**Collected data entries:**
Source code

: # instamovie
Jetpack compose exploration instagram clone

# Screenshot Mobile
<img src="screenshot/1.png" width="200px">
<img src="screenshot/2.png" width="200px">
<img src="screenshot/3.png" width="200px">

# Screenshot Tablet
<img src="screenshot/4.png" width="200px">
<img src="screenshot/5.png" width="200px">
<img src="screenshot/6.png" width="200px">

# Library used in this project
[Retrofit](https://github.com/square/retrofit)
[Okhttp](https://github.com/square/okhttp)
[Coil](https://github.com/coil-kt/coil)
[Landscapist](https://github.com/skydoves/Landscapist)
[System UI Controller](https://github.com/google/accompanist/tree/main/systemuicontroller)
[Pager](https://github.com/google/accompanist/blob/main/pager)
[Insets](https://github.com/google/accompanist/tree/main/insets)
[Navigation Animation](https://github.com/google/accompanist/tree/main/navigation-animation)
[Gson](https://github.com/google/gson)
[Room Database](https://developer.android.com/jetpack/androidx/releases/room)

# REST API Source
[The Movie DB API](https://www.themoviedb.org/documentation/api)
---
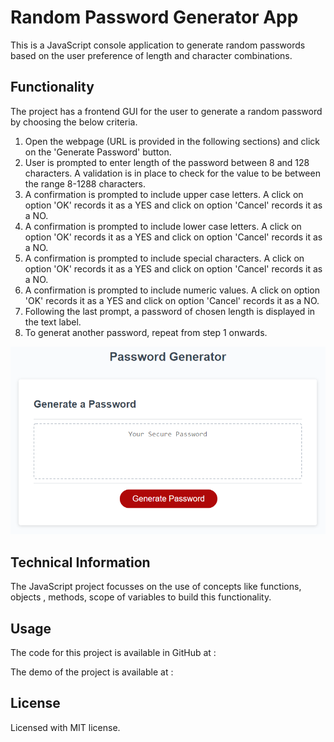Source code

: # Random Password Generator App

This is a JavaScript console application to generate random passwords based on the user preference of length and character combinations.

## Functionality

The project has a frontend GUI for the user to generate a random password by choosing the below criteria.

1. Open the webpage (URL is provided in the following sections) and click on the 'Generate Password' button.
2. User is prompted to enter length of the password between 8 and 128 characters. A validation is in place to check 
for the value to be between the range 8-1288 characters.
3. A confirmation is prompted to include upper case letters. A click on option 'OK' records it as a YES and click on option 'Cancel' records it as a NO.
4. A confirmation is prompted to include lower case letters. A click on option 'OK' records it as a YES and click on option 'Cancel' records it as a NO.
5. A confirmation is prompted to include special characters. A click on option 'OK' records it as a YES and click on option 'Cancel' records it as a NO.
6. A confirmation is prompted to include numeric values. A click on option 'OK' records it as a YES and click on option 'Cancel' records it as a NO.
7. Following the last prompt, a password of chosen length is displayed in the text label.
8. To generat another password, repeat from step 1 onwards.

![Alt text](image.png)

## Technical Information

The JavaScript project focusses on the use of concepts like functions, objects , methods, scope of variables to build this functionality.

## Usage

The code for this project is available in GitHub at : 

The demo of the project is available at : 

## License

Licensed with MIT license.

**YOUR GOAL:**
Pick out, from the lines above, every one that contains the string "prompted".

**RESPONSE TO THE TASK:**
2. User is prompted to enter length of the password between 8 and 128 characters. A validation is in place to check 
3. A confirmation is prompted to include upper case letters. A click on option 'OK' records it as a YES and click on option 'Cancel' records it as a NO.
4. A confirmation is prompted to include lower case letters. A click on option 'OK' records it as a YES and click on option 'Cancel' records it as a NO.
5. A confirmation is prompted to include special characters. A click on option 'OK' records it as a YES and click on option 'Cancel' records it as a NO.
6. A confirmation is prompted to include numeric values. A click on option 'OK' records it as a YES and click on option 'Cancel' records it as a NO.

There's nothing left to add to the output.